I definitely recommend reading a bit about CMake before diving into FRUT. FRUT does allow you to build JUCE projects without having to type any CMake code, but you at least need to understand the high level concepts (meta build system vs. build system, configure phase vs. generate phase vs. build phase, etc.).

Now let’s answer your questions:

  1. FRUT supports all JUCE versions from 4.2.0 to the latest develop branch. There are some features from newer versions of Projucer that FRUT doesn’t support, so you could argue that some older versions of JUCE are “better supported” than newer ones. If you want to get the same behavior as Projucer version X.Y.Z, you can simply specify it (see https://github.com/McMartin/FRUT/blob/master/generated/JUCE-5.2.1/examples/HelloWorld/CMakeLists.txt#L23 for instance), otherwise FRUT will reproduce the behavior of the latest Projucer. This allows using an older version of the JUCE code (for instance 5.2.1), while using more recent features from Projucer (for instance, specifying Extra Custom Frameworks on macOS, which was added in Projucer 5.4.0).

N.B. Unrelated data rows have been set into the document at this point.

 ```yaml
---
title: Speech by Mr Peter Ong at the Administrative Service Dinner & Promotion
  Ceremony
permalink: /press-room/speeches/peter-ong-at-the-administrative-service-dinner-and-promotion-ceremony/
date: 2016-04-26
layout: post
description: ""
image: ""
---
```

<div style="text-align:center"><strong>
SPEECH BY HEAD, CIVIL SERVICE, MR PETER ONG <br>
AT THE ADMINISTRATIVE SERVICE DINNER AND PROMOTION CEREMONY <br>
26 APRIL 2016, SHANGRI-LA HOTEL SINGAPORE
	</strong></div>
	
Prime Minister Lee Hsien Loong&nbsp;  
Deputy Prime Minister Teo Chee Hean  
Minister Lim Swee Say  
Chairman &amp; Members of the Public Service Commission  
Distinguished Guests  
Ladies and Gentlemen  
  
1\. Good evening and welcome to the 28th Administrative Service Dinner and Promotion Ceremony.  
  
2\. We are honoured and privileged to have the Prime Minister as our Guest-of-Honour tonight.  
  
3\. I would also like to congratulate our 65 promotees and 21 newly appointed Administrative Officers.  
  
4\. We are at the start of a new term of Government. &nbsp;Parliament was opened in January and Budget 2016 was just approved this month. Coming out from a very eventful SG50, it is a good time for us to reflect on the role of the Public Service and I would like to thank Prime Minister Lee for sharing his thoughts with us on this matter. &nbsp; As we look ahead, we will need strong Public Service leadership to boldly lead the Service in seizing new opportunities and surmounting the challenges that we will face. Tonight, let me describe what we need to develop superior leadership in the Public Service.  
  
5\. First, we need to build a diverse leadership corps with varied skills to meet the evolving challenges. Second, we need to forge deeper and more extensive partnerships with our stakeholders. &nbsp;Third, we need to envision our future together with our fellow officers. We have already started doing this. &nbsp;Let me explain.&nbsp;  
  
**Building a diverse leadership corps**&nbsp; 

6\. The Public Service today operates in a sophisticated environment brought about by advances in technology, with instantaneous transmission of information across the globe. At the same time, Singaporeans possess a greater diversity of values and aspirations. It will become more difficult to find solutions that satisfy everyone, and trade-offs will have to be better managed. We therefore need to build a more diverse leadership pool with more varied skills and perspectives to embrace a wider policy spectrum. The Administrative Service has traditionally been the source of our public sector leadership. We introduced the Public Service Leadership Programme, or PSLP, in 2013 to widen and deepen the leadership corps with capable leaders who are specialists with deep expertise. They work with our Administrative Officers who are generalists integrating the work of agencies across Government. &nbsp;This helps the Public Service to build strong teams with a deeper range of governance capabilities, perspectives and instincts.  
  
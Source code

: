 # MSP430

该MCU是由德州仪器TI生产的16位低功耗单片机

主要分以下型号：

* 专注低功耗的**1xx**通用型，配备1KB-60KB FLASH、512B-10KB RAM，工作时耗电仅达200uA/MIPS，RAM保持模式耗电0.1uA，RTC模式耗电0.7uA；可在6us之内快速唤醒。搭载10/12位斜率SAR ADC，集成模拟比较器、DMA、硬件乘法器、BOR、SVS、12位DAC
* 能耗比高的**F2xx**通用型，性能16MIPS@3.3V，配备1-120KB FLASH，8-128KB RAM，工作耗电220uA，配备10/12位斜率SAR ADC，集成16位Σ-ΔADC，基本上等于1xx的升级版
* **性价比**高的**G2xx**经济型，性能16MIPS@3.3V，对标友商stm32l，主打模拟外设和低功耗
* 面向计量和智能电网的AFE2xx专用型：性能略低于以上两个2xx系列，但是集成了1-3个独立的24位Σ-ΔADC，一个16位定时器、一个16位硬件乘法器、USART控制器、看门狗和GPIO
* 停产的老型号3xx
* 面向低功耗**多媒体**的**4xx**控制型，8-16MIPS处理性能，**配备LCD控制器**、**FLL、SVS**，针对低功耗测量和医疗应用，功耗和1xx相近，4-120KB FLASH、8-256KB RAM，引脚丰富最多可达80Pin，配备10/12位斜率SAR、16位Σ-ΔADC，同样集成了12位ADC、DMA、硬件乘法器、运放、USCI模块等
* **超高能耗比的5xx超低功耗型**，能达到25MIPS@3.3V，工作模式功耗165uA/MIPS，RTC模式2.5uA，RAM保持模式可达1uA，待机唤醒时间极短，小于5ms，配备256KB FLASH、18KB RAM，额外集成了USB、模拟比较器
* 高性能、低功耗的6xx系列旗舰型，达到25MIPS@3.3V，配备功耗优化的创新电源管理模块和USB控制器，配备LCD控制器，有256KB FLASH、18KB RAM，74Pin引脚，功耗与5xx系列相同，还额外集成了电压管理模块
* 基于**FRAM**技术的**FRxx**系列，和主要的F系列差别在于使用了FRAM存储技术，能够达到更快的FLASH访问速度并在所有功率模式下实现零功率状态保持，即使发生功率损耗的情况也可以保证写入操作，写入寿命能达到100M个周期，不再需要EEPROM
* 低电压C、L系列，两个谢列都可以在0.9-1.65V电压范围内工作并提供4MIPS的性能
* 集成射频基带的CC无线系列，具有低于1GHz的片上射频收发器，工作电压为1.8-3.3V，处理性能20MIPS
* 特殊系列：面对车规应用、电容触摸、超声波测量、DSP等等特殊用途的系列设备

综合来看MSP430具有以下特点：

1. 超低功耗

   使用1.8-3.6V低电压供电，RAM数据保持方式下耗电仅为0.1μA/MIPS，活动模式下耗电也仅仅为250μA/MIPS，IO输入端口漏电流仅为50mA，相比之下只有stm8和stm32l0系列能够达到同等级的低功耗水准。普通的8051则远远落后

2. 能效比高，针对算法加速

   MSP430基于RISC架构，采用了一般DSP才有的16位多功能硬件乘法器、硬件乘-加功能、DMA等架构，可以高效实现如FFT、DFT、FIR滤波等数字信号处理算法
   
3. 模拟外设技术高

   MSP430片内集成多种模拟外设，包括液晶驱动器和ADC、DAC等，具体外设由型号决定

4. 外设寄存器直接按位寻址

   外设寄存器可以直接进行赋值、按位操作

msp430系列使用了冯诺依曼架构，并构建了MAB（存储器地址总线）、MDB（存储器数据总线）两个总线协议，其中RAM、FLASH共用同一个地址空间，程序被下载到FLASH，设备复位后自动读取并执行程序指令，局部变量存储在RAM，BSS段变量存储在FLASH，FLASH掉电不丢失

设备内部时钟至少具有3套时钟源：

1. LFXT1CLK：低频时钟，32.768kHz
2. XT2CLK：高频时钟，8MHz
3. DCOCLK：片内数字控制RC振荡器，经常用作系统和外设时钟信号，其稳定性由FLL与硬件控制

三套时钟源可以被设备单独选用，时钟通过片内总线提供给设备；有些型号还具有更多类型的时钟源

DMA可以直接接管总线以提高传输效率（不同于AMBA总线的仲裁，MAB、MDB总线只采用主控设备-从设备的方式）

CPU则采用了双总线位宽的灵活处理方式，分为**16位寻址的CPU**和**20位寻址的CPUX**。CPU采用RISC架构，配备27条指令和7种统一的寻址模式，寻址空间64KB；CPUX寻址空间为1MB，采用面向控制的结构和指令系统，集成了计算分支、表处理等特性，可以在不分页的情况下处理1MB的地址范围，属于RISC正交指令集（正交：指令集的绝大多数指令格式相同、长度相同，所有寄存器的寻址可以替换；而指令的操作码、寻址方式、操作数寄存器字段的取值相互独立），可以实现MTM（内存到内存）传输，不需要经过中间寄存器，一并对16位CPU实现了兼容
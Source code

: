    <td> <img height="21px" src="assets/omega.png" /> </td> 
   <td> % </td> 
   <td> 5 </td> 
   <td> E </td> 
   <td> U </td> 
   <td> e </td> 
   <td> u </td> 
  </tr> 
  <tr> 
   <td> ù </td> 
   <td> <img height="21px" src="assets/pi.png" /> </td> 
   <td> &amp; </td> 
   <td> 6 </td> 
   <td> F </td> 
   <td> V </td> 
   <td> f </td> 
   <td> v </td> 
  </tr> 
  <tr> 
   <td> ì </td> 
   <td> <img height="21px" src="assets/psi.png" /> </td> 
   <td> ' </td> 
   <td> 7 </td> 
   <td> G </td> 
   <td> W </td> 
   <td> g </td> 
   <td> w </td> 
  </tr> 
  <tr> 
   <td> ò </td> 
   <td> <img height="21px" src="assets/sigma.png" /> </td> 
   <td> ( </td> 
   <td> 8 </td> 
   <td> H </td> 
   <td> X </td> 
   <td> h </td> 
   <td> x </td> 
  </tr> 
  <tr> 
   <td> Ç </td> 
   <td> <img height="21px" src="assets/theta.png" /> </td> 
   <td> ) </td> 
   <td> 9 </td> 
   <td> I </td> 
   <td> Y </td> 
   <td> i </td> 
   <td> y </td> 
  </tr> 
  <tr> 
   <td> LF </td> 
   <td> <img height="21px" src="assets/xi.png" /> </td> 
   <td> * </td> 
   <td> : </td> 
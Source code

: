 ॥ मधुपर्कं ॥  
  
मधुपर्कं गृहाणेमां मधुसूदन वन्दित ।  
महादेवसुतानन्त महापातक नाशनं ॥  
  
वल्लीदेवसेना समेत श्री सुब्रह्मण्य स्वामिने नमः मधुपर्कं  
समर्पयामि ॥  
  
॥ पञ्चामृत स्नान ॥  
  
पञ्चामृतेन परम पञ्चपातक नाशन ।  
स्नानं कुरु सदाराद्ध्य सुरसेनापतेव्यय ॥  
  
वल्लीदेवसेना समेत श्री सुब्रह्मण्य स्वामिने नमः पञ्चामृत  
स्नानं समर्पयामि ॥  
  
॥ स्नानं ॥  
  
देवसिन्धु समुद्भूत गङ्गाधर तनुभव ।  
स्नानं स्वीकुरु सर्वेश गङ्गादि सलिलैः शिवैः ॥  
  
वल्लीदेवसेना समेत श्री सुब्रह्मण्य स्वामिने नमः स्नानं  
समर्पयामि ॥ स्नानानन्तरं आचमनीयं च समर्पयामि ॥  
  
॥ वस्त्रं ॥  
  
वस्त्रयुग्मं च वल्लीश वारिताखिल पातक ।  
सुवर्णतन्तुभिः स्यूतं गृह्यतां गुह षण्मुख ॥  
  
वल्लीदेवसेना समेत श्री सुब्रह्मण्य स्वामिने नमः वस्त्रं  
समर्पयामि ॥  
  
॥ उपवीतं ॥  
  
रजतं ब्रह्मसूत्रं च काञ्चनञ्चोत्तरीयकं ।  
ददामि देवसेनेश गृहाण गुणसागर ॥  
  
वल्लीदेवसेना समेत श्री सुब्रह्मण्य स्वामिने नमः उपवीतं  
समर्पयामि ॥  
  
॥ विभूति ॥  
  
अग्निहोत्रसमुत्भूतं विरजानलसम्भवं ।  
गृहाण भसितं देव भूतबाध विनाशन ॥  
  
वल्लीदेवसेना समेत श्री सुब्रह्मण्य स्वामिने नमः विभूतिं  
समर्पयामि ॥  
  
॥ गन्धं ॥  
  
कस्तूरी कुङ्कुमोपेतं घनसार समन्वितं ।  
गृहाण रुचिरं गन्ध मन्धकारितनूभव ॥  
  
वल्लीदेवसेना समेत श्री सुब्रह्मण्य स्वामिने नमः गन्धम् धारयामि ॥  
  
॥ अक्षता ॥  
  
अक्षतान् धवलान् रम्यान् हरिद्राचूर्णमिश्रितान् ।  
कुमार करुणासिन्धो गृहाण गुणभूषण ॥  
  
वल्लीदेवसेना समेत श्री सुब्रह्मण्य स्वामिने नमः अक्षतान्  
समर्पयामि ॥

  2. FRUT makes the build system (make, Ninja, etc.) call the Rez compiler “manually”. See https://github.com/McMartin/FRUT/blob/master/cmake/Reprojucer.cmake#L4528.

  3. FRUT supports Linux, macOS and Windows. For users of FRUT, it roughly works the same on all 3 platforms. For me, it means dealing with a lot of if/elseif in the code of FRUT. I’m mainly working on Windows, so feel free to ask any question.